AIM OF THE TASK => Word for word, restate all of the records.

─── DATA FOR REVIEW

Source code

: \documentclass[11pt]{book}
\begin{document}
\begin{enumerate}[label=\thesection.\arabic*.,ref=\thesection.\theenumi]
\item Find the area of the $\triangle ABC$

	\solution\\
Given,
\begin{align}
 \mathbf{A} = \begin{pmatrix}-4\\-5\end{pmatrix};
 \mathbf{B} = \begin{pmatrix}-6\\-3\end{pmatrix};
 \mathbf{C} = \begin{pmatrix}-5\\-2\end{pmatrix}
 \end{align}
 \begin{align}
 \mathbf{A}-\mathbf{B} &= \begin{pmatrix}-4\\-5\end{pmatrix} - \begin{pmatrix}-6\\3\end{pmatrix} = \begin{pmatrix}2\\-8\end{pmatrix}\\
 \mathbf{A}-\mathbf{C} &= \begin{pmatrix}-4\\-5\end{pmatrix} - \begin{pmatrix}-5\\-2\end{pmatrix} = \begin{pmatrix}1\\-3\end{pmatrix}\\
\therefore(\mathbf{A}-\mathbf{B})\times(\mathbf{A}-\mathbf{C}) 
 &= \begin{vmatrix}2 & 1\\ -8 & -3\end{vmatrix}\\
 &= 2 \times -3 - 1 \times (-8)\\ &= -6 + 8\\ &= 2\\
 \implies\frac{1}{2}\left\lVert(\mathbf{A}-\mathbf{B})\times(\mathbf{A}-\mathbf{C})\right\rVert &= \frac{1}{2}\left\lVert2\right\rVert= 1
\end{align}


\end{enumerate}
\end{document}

──────

EXERCISE RESPONSE =>
Source code

: \documentclass[11pt]{book}
\begin{document}
\begin{enumerate}[label=\thesection.\arabic*.,ref=\thesection.\theenumi]
\item Find the area of the $\triangle ABC$

	\solution\\
Given,
\begin{align}
 \mathbf{A} = \begin{pmatrix}-4\\-5\end{pmatrix};
 \mathbf{B} = \begin{pmatrix}-6\\-3\end{pmatrix};
 \mathbf{C} = \begin{pmatrix}-5\\-2\end{pmatrix}
 \end{align}
 \begin{align}
 \mathbf{A}-\mathbf{B} &= \begin{pmatrix}-4\\-5\end{pmatrix} - \begin{pmatrix}-6\\3\end{pmatrix} = \begin{pmatrix}2\\-8\end{pmatrix}\\
 \mathbf{A}-\mathbf{C} &= \begin{pmatrix}-4\\-5\end{pmatrix} - \begin{pmatrix}-5\\-2\end{pmatrix} = \begin{pmatrix}1\\-3\end{pmatrix}\\
\therefore(\mathbf{A}-\mathbf{B})\times(\mathbf{A}-\mathbf{C}) 
 &= \begin{vmatrix}2 & 1\\ -8 & -3\end{vmatrix}\\
 &= 2 \times -3 - 1 \times (-8)\\ &= -6 + 8\\ &= 2\\
 \implies\frac{1}{2}\left\lVert(\mathbf{A}-\mathbf{B})\times(\mathbf{A}-\mathbf{C})\right\rVert &= \frac{1}{2}\left\lVert2\right\rVert= 1
\end{align}


\end{enumerate}
\end{document}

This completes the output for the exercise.